### Dataset records

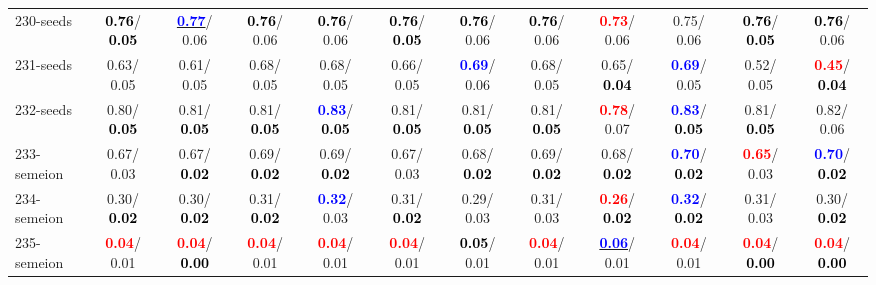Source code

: \begin{table}[h]
\begin{center}
{\begin{tabular}{lc|c|c|c|c|c|c|c|c|c|c}
230-seeds & \textcolor{black}{\textbf{  0.76}}/\textcolor{black}{\textbf{  0.05}} & \underline{\textcolor{blue}{\textbf{  0.77}}}/  0.06 & \textcolor{black}{\textbf{  0.76}}/  0.06 & \textcolor{black}{\textbf{  0.76}}/  0.06 & \textcolor{black}{\textbf{  0.76}}/\textcolor{black}{\textbf{  0.05}} & \textcolor{black}{\textbf{  0.76}}/  0.06 & \textcolor{black}{\textbf{  0.76}}/  0.06 & \textcolor{red}{\textbf{  0.73}}/  0.06 &   0.75/  0.06 & \textcolor{black}{\textbf{  0.76}}/\textcolor{black}{\textbf{  0.05}} & \textcolor{black}{\textbf{  0.76}}/  0.06 \\
231-seeds &   0.63/  0.05 &   0.61/  0.05 &   0.68/  0.05 &   0.68/  0.05 &   0.66/  0.05 & \textcolor{blue}{\textbf{  0.69}}/  0.06 &   0.68/  0.05 &   0.65/\textcolor{black}{\textbf{  0.04}} & \textcolor{blue}{\textbf{  0.69}}/  0.05 &   0.52/  0.05 & \textcolor{red}{\textbf{  0.45}}/\textcolor{black}{\textbf{  0.04}} \\ \hline
232-seeds &   0.80/\textcolor{black}{\textbf{  0.05}} &   0.81/\textcolor{black}{\textbf{  0.05}} &   0.81/\textcolor{black}{\textbf{  0.05}} & \textcolor{blue}{\textbf{  0.83}}/\textcolor{black}{\textbf{  0.05}} &   0.81/\textcolor{black}{\textbf{  0.05}} &   0.81/\textcolor{black}{\textbf{  0.05}} &   0.81/\textcolor{black}{\textbf{  0.05}} & \textcolor{red}{\textbf{  0.78}}/  0.07 & \textcolor{blue}{\textbf{  0.83}}/\textcolor{black}{\textbf{  0.05}} &   0.81/\textcolor{black}{\textbf{  0.05}} &   0.82/  0.06 \\
233-semeion &   0.67/  0.03 &   0.67/\textcolor{black}{\textbf{  0.02}} &   0.69/\textcolor{black}{\textbf{  0.02}} &   0.69/\textcolor{black}{\textbf{  0.02}} &   0.67/  0.03 &   0.68/\textcolor{black}{\textbf{  0.02}} &   0.69/\textcolor{black}{\textbf{  0.02}} &   0.68/\textcolor{black}{\textbf{  0.02}} & \textcolor{blue}{\textbf{  0.70}}/\textcolor{black}{\textbf{  0.02}} & \textcolor{red}{\textbf{  0.65}}/  0.03 & \textcolor{blue}{\textbf{  0.70}}/\textcolor{black}{\textbf{  0.02}} \\
234-semeion &   0.30/\textcolor{black}{\textbf{  0.02}} &   0.30/\textcolor{black}{\textbf{  0.02}} &   0.31/\textcolor{black}{\textbf{  0.02}} & \textcolor{blue}{\textbf{  0.32}}/  0.03 &   0.31/\textcolor{black}{\textbf{  0.02}} &   0.29/  0.03 &   0.31/  0.03 & \textcolor{red}{\textbf{  0.26}}/\textcolor{black}{\textbf{  0.02}} & \textcolor{blue}{\textbf{  0.32}}/\textcolor{black}{\textbf{  0.02}} &   0.31/  0.03 &   0.30/\textcolor{black}{\textbf{  0.02}} \\
235-semeion & \textcolor{red}{\textbf{  0.04}}/  0.01 & \textcolor{red}{\textbf{  0.04}}/\textcolor{black}{\textbf{  0.00}} & \textcolor{red}{\textbf{  0.04}}/  0.01 & \textcolor{red}{\textbf{  0.04}}/  0.01 & \textcolor{red}{\textbf{  0.04}}/  0.01 & \textcolor{black}{\textbf{  0.05}}/  0.01 & \textcolor{red}{\textbf{  0.04}}/  0.01 & \underline{\textcolor{blue}{\textbf{  0.06}}}/  0.01 & \textcolor{red}{\textbf{  0.04}}/  0.01 & \textcolor{red}{\textbf{  0.04}}/\textcolor{black}{\textbf{  0.00}} & \textcolor{red}{\textbf{  0.04}}/\textcolor{black}{\textbf{  0.00}} \\

\end{tabular}}
\end{center}
\end{table}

######

What you are asked to do — Hand back the records above exactly, leaving out every picture.

Answer to this problem —
Source code

: \begin{table}[h]
\begin{center}
{\begin{tabular}{lc|c|c|c|c|c|c|c|c|c|c}
230-seeds & \textcolor{black}{\textbf{  0.76}}/\textcolor{black}{\textbf{  0.05}} & \underline{\textcolor{blue}{\textbf{  0.77}}}/  0.06 & \textcolor{black}{\textbf{  0.76}}/  0.06 & \textcolor{black}{\textbf{  0.76}}/  0.06 & \textcolor{black}{\textbf{  0.76}}/\textcolor{black}{\textbf{  0.05}} & \textcolor{black}{\textbf{  0.76}}/  0.06 & \textcolor{black}{\textbf{  0.76}}/  0.06 & \textcolor{red}{\textbf{  0.73}}/  0.06 &   0.75/  0.06 & \textcolor{black}{\textbf{  0.76}}/\textcolor{black}{\textbf{  0.05}} & \textcolor{black}{\textbf{  0.76}}/  0.06 \\
231-seeds &   0.63/  0.05 &   0.61/  0.05 &   0.68/  0.05 &   0.68/  0.05 &   0.66/  0.05 & \textcolor{blue}{\textbf{  0.69}}/  0.06 &   0.68/  0.05 &   0.65/\textcolor{black}{\textbf{  0.04}} & \textcolor{blue}{\textbf{  0.69}}/  0.05 &   0.52/  0.05 & \textcolor{red}{\textbf{  0.45}}/\textcolor{black}{\textbf{  0.04}} \\ \hline
232-seeds &   0.80/\textcolor{black}{\textbf{  0.05}} &   0.81/\textcolor{black}{\textbf{  0.05}} &   0.81/\textcolor{black}{\textbf{  0.05}} & \textcolor{blue}{\textbf{  0.83}}/\textcolor{black}{\textbf{  0.05}} &   0.81/\textcolor{black}{\textbf{  0.05}} &   0.81/\textcolor{black}{\textbf{  0.05}} &   0.81/\textcolor{black}{\textbf{  0.05}} & \textcolor{red}{\textbf{  0.78}}/  0.07 & \textcolor{blue}{\textbf{  0.83}}/\textcolor{black}{\textbf{  0.05}} &   0.81/\textcolor{black}{\textbf{  0.05}} &   0.82/  0.06 \\
233-semeion &   0.67/  0.03 &   0.67/\textcolor{black}{\textbf{  0.02}} &   0.69/\textcolor{black}{\textbf{  0.02}} &   0.69/\textcolor{black}{\textbf{  0.02}} &   0.67/  0.03 &   0.68/\textcolor{black}{\textbf{  0.02}} &   0.69/\textcolor{black}{\textbf{  0.02}} &   0.68/\textcolor{black}{\textbf{  0.02}} & \textcolor{blue}{\textbf{  0.70}}/\textcolor{black}{\textbf{  0.02}} & \textcolor{red}{\textbf{  0.65}}/  0.03 & \textcolor{blue}{\textbf{  0.70}}/\textcolor{black}{\textbf{  0.02}} \\
234-semeion &   0.30/\textcolor{black}{\textbf{  0.02}} &   0.30/\textcolor{black}{\textbf{  0.02}} &   0.31/\textcolor{black}{\textbf{  0.02}} & \textcolor{blue}{\textbf{  0.32}}/  0.03 &   0.31/\textcolor{black}{\textbf{  0.02}} &   0.29/  0.03 &   0.31/  0.03 & \textcolor{red}{\textbf{  0.26}}/\textcolor{black}{\textbf{  0.02}} & \textcolor{blue}{\textbf{  0.32}}/\textcolor{black}{\textbf{  0.02}} &   0.31/  0.03 &   0.30/\textcolor{black}{\textbf{  0.02}} \\
235-semeion & \textcolor{red}{\textbf{  0.04}}/  0.01 & \textcolor{red}{\textbf{  0.04}}/\textcolor{black}{\textbf{  0.00}} & \textcolor{red}{\textbf{  0.04}}/  0.01 & \textcolor{red}{\textbf{  0.04}}/  0.01 & \textcolor{red}{\textbf{  0.04}}/  0.01 & \textcolor{black}{\textbf{  0.05}}/  0.01 & \textcolor{red}{\textbf{  0.04}}/  0.01 & \underline{\textcolor{blue}{\textbf{  0.06}}}/  0.01 & \textcolor{red}{\textbf{  0.04}}/  0.01 & \textcolor{red}{\textbf{  0.04}}/\textcolor{black}{\textbf{  0.00}} & \textcolor{red}{\textbf{  0.04}}/\textcolor{black}{\textbf{  0.00}} \\

\end{tabular}}
\end{center}
\end{table}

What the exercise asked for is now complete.